Sincerity, she suggests, is the cornerstone of both her and Multrier’s style. “We are not paying attention to luxury, but to authenticity put into materials, intentions, attitude, generosity.” That answer is visibly embedded in every surface of a multi-storied home that brokers a beautiful détente between the machine age, the internet era, the idiom of Henry IV — visible in the architectural rigour of nearby Place des Vosges — and the energy of four children (two teenagers and two youngsters across two families).

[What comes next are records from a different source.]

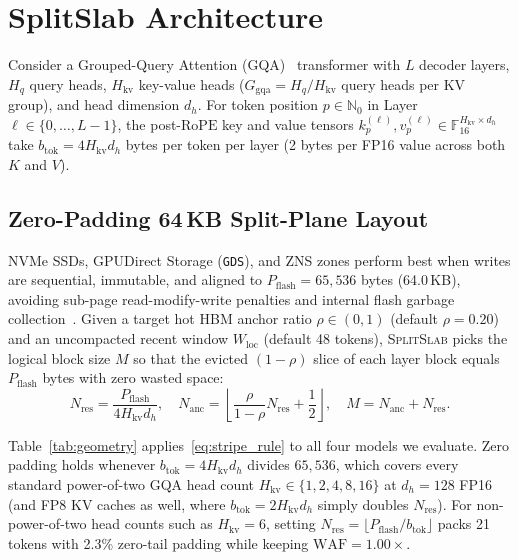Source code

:\documentclass[pdflatex,sn-mathphys-num]{sn-jnl}
\theoremstyle{thmstyleone}
\newcommand{\SplitSlab}{\textsc{SplitSlab}}
\newcommand{\RoPE}{\mathrm{RoPE}}
\newcommand{\WAF}{\mathrm{WAF}}
\begin{document}
\section{SplitSlab Architecture}\label{sec:arch}

Consider a Grouped-Query Attention (GQA)~\cite{ainslie2023gqa} transformer with $L$ decoder layers, $H_q$ query heads, $H_{\mathrm{kv}}$ key-value heads ($G_{\mathrm{gqa}} = H_q / H_{\mathrm{kv}}$ query heads per KV group), and head dimension $d_h$. For token position $p \in \mathbb{N}_0$ in Layer~$\ell \in \{0,\dots,L-1\}$, the post-$\RoPE$ key and value tensors $k_p^{(\ell)}, v_p^{(\ell)} \in \mathbb{F}_{16}^{H_{\mathrm{kv}} \times d_h}$ take $b_{\mathrm{tok}} = 4 H_{\mathrm{kv}} d_h$ bytes per token per layer (2 bytes per FP16 value across both $K$ and $V$).

\subsection{Zero-Padding 64\,KB Split-Plane Layout}\label{subsec:layout}

NVMe SSDs, GPUDirect Storage (\texttt{GDS}), and ZNS zones perform best when writes are sequential, immutable, and aligned to $P_{\mathrm{flash}} = 65{,}536$ bytes (64.0\,KB), avoiding sub-page read-modify-write penalties and internal flash garbage collection~\cite{hu2009waf,bjorling2021zns}. Given a target hot HBM anchor ratio $\rho \in (0,1)$ (default $\rho = 0.20$) and an uncompacted recent window $W_{\mathrm{loc}}$ (default 48 tokens), \SplitSlab{} picks the logical block size $M$ so that the evicted $(1-\rho)$ slice of each layer block equals $P_{\mathrm{flash}}$ bytes with zero wasted space:
\begin{equation}\label{eq:stripe_rule}
N_{\mathrm{res}} = \frac{P_{\mathrm{flash}}}{4 H_{\mathrm{kv}} d_h}, \quad
N_{\mathrm{anc}} = \left\lfloor \frac{\rho}{1-\rho} N_{\mathrm{res}} + \frac{1}{2} \right\rfloor, \quad
M = N_{\mathrm{anc}} + N_{\mathrm{res}}.
\end{equation}

Table~\ref{tab:geometry} applies~\eqref{eq:stripe_rule} to all four models we evaluate. Zero padding holds whenever $b_{\mathrm{tok}} = 4 H_{\mathrm{kv}} d_h$ divides $65{,}536$, which covers every standard power-of-two GQA head count $H_{\mathrm{kv}} \in \{1, 2, 4, 8, 16\}$ at $d_h = 128$ FP16 (and FP8 KV caches as well, where $b_{\mathrm{tok}} = 2 H_{\mathrm{kv}} d_h$ simply doubles $N_{\mathrm{res}}$). For non-power-of-two head counts such as $H_{\mathrm{kv}} = 6$, setting $N_{\mathrm{res}} = \lfloor P_{\mathrm{flash}} / b_{\mathrm{tok}} \rfloor$ packs 21 tokens with 2.3\% zero-tail padding while keeping $\WAF = 1.00\times$.
\end{document}
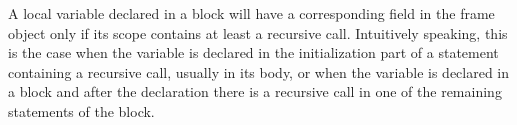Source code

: A local variable declared in a block will have a corresponding field in the frame object only if its scope contains at
least a recursive call. Intuitively speaking, this is the case when the variable is declared in the initialization part
of a  statement containing a recursive call, usually in its body, or when the variable is declared in a block
and after the declaration there is a recursive call in one of the remaining statements of the block.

The challenge for Dinard-based architect Christophe Bachmann and Belgian interior designer Nancy Geernaert, both former collaborators with Multrier and Briand on hospitality projects, was to optimise the extravagant ceiling height while serving the comings and goings of a hyper-busy family. Bachmann worked around the tight heritage conditions that precluded alterations to the existing structure and conceptualised the kitchen as units of working furniture. Ébeniste (cabinet-maker) Clément Goudet of Atelier Monts et Merveilles — a woodworker classed by the French press as haute couture — hand-crafted Bachmann’s design for a marble-top island bench that bleeds into the surface of a timber dining table, matching its bulk to a wall-bound bank of appliance-concealing cupboards. This imposing unit, awash in Prussian blue, climbs to almost the full height of the five-metre ceiling, and stands in sentinel silence until day’s end when the doors fling open and the buzz of dinner begins.

Bachmann contrived access to the tall cupboard’s upper limits with a new mezzanine level and a minimally cast concrete staircase, creating more space, more storage and a sculptural frisson. “This is the place where we are together at the end of the week,” says Briand of the communal area that spills onto a generous garden terrace (the Holy Grail in Paris), designed by landscape architect Christine Bayle.

“Guillaume and I love to buy fresh vegetables, fruits, herbs and cook together and chat about the day’s highlights. These are our precious moments, and we are happy to see the children play close to us while we cook.” Working the same storage magic in the master bedroom, Bachmann balanced the room’s light-absorbing midnight walls with closet-concealing oxidised-brass doors by Acier Design Creation that glow to celestial effect. Geernaert was similarly mindful of producing a palpable atmosphere and cast her signature Flemish hand across a feast of modern French design — from Le Corbusier to the Bouroullec Brothers — cohering all with velvety textures in Vermeer tones.

She specified a neutral Belgian linen for drapes, now pooling on a smoked oak parquetry floor, and counterpointed their sobriety with idiosyncratic light sources that sparkle like jewels. “She is very good with lights,” says Briand of rooms that fill every night with real and representational shadows from the past. Memories may not build in sleep for Multrier and Briand, but they layer with a depth in a resonant design that distils more Bachelard wisdom: “One must always maintain one’s connection to the past, and yet ceaselessly pull away from it.”